Our results on behavior responses indicated that the synbiotic and L.plantarum consumption had significant effects on learning, memory, depression, and anxiety in the healthy rats (Figure. 3, 4). Also, a strong correlation was found between the oxidative stress markers with serotonin and BDNF concentration in different regions of the brain with behavioral tests (Figure. 5). The beneficial effects of psychobiotics on behavioral disorders have been reported in several diseases, as well [9, 40, 41]. But studies about healthy individuals or animals are confined. Allen et al. [14] demonstrated that administration of B.longum 1714 (109 CFU/mL) resulted in modulation of stress and amelioration of memory performance in addition to cortisol reduction in healthy volunteers. In another study Jeong et al. [42] indicated that, compared to the control group, elderly rats treated with L.plantarum C29 (2×109 CFU/mL) for 8 weeks had a significant increase in the expression of hippocampal BDNF and cAMP response element binding protein (CREB) genes as well as improvement in cognitive behavior via inhibiting NF-κB signaling pathway. Our findings also indicated that there is a positive correlation between memory and learning with PFC and hippocampal BDNF (Figure.5). In addition, in this study, the improvement of anxiety like-behavior was consistent with increasing levels of serotonin in the amygdala and hippocampus (Figure.5). In another research by Takada et al. [43], it was demonstrated that administration of L.casei could regulate stress in both healthy subjects and rats. They showed that L.casei intake declined levels of corticotropin-releasing factor (CRF) and cortisol in the hypothalamus of rats which probably affected the vagus nerve signaling to the brain and decreased activity of the HPA axis. Furthermore, Bravo et al. [44] indicated that L.rhamnosus (109 CFU/mL) consumption resulted in reduced anxiety (EPM) and depression (FST) as well as decreased levels of mRNA expression of GABAB1b in the hippocampus, amygdala, and locus coeruleus, compared with healthy control mice.

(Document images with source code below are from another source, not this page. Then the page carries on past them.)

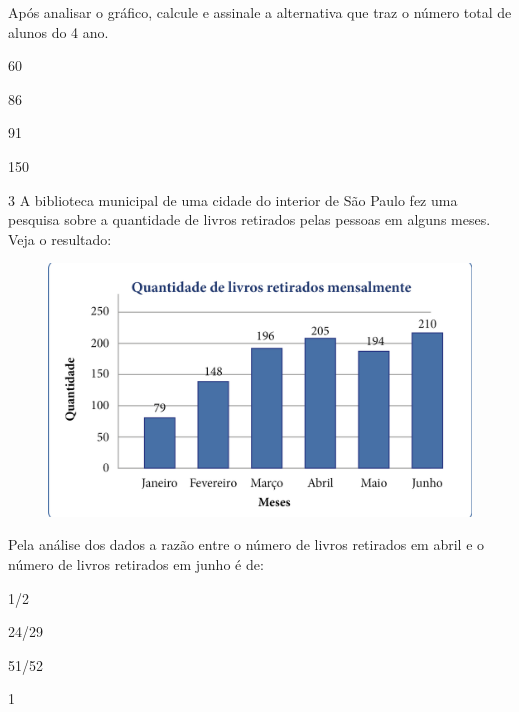 Após analisar o gráfico, calcule e assinale a alternativa que traz o
número total de alunos do 4 ano.

\begin{minipage}{.5\textwidth}
\begin{escolha}
\item
  60
\item
  86
\item
  91
\item
  150
\end{escolha}
\end{minipage}


\pagebreak
\num{3} A biblioteca municipal de uma cidade do interior de São Paulo fez
uma pesquisa sobre a quantidade de livros retirados pelas pessoas em
alguns meses. Veja o resultado:

\begin{figure}[htpb!]
\includegraphics[width=\textwidth]{../ilustracoes/MAT5/SAEB_5ANO_MAT_figura111.png}
\end{figure}

Pela análise dos dados a razão entre o número de livros retirados em
abril e o número de livros retirados em junho é de:

\begin{minipage}{.5\textwidth}
\begin{escolha}
\item
  1/2
\item
  24/29
\item
  51/52
\item
  1
\end{escolha}
\end{minipage}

According to the evidence as well as our previous works [9, 14, 42, 44], several mechanisms have been proposed in relation to the effects of psychobiotics on behavioral responses through intestinal microbial changes. First, as a result of improved microbial composition, lipopolysaccharide (LPS) production decrease and immune and inflammatory responses are reduced, subsequently leading to alleviation of ROS production [43, 45]. Secondly, the regulation of HPA hyperactivity in most studies has a direct correlation with the anxiety and depression. The most important factor involved in this pathway is cortisol, directly linked to increased neuropsychological disorders [43, 46]. Third, the effect of psychobiotics on the gut- vagus nerve- brain axis which results in improved CNS neurotrophins (like BDNF) and neurotransmitters (like serotonin) [9, 47]. Although valuable findings were obtained in the present study, there were some limitations. We could not assess changes of the microbial population which could be very helpful. Our results could be more comprehensive if the microbial composition of the rats were also examined. Finally, supplementation with other probiotics and prebiotics in different doses is proposed, as varied results might be produced.